Leaving the images aside, print every record in the material exactly.

(THE DATA begins)

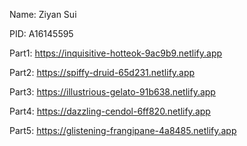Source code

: Name: Ziyan Sui

PID: A16145595

Part1: <https://inquisitive-hotteok-9ac9b9.netlify.app>

Part2: <https://spiffy-druid-65d231.netlify.app>

Part3: <https://illustrious-gelato-91b638.netlify.app>

Part4: <https://dazzling-cendol-6ff820.netlify.app>

Part5: <https://glistening-frangipane-4a8485.netlify.app>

(THE DATA ends)

| RESPONSE |
Source code

: Name: Ziyan Sui

PID: A16145595

Part1: <https://inquisitive-hotteok-9ac9b9.netlify.app>

Part2: <https://spiffy-druid-65d231.netlify.app>

Part3: <https://illustrious-gelato-91b638.netlify.app>

Part4: <https://dazzling-cendol-6ff820.netlify.app>

Part5: <https://glistening-frangipane-4a8485.netlify.app>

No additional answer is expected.